Developed by: Dontnod Entertainment Published by: Square-Enix Reviewed on: Xbox 360 (also available on Xbox One, PlayStation 4, PlayStation 3, and PC)
The first 30 minutes of this episode has a very slow, incredibly somber tone as you play through it. It starts just minutes after where Episode 3 had ended: inside of an alternate timeline that Max had inadvertently created with her powers. As Max spent her day noting the many differences between the true timeline and the alternate timeline, that part of the game concludes by creating one of the hardest choices in the entire game. I personally spent forever trying to make a decision before finally continuing with the game.
After struggling with that choice and making my way back to the original time line, the investigation to the events around Arcadia Bay and the disappearance of Rachel Amber makes incredible headway. Max and Chloe take every bit of information you may have gathered from the previous episodes and finally put it all together to uncover a major truth. Several other side stories that weren’t really part of the main plot points conclude in this episode. However the stinger in the final minute of the game was so mind blowing that it only raises more questions and keeps you eagerly waiting for Episode 5 to be released, especially since there’s less than 24 hours left until the hurricane from the beginning of Episode 1 reaches Arcadia Bay.
There’s still much of the same old walking around and performing fetch quests every so often with the occasional, “solve the puzzle to get the item” mission. My favorite part in this episode is where you take all of the clues you snagged from the investigation across all four current episodes, post them all up on a board and the player has to deduce and decipher what you know so far. It wasn’t terribly hard to get to the conclusion of the puzzle, but you do need to pay attention to the details before you can see the answer since the game will block you from progressing until you manage to pick the right combination of clues. The game is still heavily story based, but you are doing more than just choosing different dialogue options for a couple of hours and there are moderately challenging puzzles from time to time.

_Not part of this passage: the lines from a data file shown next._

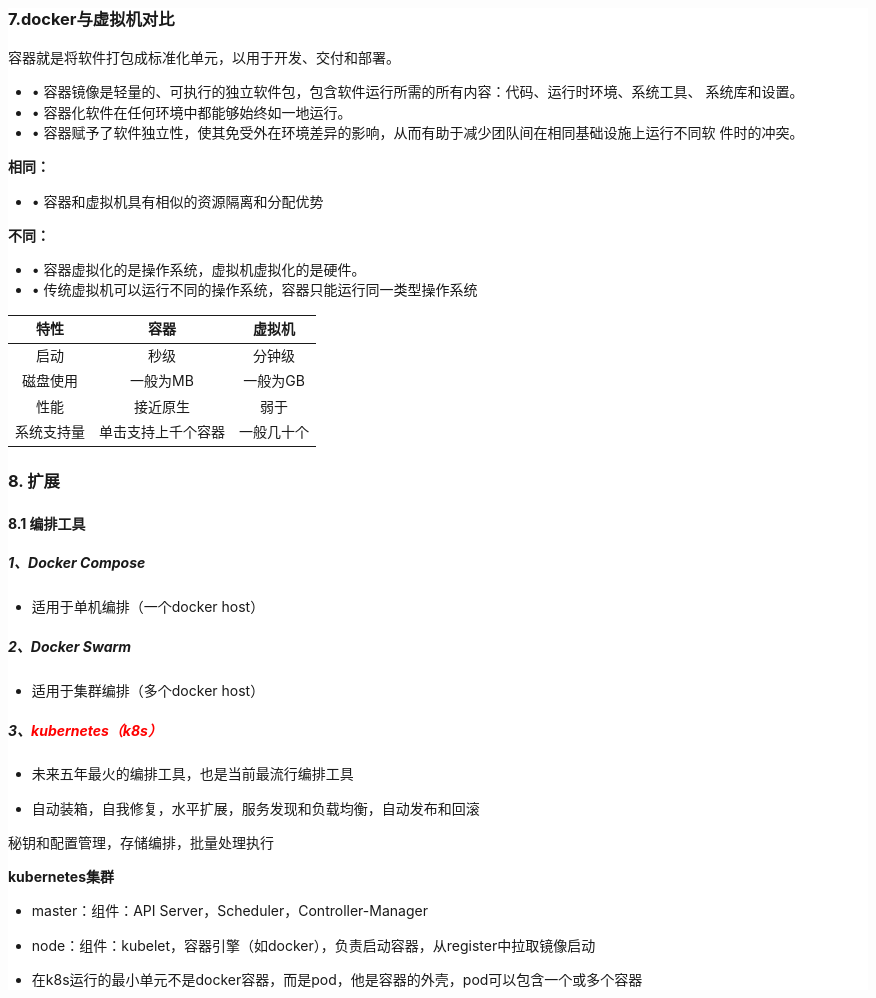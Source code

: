 

### 7.docker与虚拟机对比

容器就是将软件打包成标准化单元，以用于开发、交付和部署。 

- • 容器镜像是轻量的、可执行的独立软件包，包含软件运行所需的所有内容：代码、运行时环境、系统工具、 系统库和设置。 
- • 容器化软件在任何环境中都能够始终如一地运行。 
- • 容器赋予了软件独立性，使其免受外在环境差异的影响，从而有助于减少团队间在相同基础设施上运行不同软 件时的冲突。

**相同：** 

- • 容器和虚拟机具有相似的资源隔离和分配优势 

**不同：** 

- • 容器虚拟化的是操作系统，虚拟机虚拟化的是硬件。
- • 传统虚拟机可以运行不同的操作系统，容器只能运行同一类型操作系统

|    特性    |        容器        |   虚拟机   |
| :--------: | :----------------: | :--------: |
|    启动    |        秒级        |   分钟级   |
|  磁盘使用  |      一般为MB      |  一般为GB  |
|    性能    |      接近原生      |    弱于    |
| 系统支持量 | 单击支持上千个容器 | 一般几十个 |



### 8. 扩展

#### 8.1 编排工具

##### 1、Docker Compose

- 适用于单机编排（一个docker host）

##### 2、Docker Swarm

- 适用于集群编排（多个docker host）

##### 3、<font color=red>kubernetes（k8s）</font>

- 未来五年最火的编排工具，也是当前最流行编排工具

- 自动装箱，自我修复，水平扩展，服务发现和负载均衡，自动发布和回滚

秘钥和配置管理，存储编排，批量处理执行

**kubernetes集群**

- master：组件：API Server，Scheduler，Controller-Manager

- node：组件：kubelet，容器引擎（如docker），负责启动容器，从register中拉取镜像启动

- 在k8s运行的最小单元不是docker容器，而是pod，他是容器的外壳，pod可以包含一个或多个容器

Graphically, there seemed to be tons of screen tearing. Every time there was a screen transition, if it the screen moved too quickly, or during a flashing light, it got so bad it could’ve been noticed by anyone who aren’t normally aware of video issues like that. The game itself doesn’t struggle to run and suffer from any audio issues, but the tearing was just awful in this episode.
Also, Episode 4 felt like that it ran much longer than any of the previous episodes, which is actually good since they were able to put so much into it, but I’m a little worried that the final episode will feel rushed and short by comparison. Especially since it felt like they put a great amount of work into this episode. But I am still hopeful because since they so much in this episode, maybe Episode 5 will get tons of story and events put in, too. Either way, Episode 5 will have a lot to live up to after Episode 4.
This has been the best Life is Strange episode so far. After bringing me in and making me questions my moral choices the way this episode has, the percentages revealed at the end of this particular episode show what other players had done when they played this game. This episode was monumental. One of the decisions was an even 50-50 split. Now is a great time to get into Life is Strange if you haven’t yet, but the only problem with getting into it now would be that there’s a good chance that you’ll be as anxious for the final episode to be released as I am.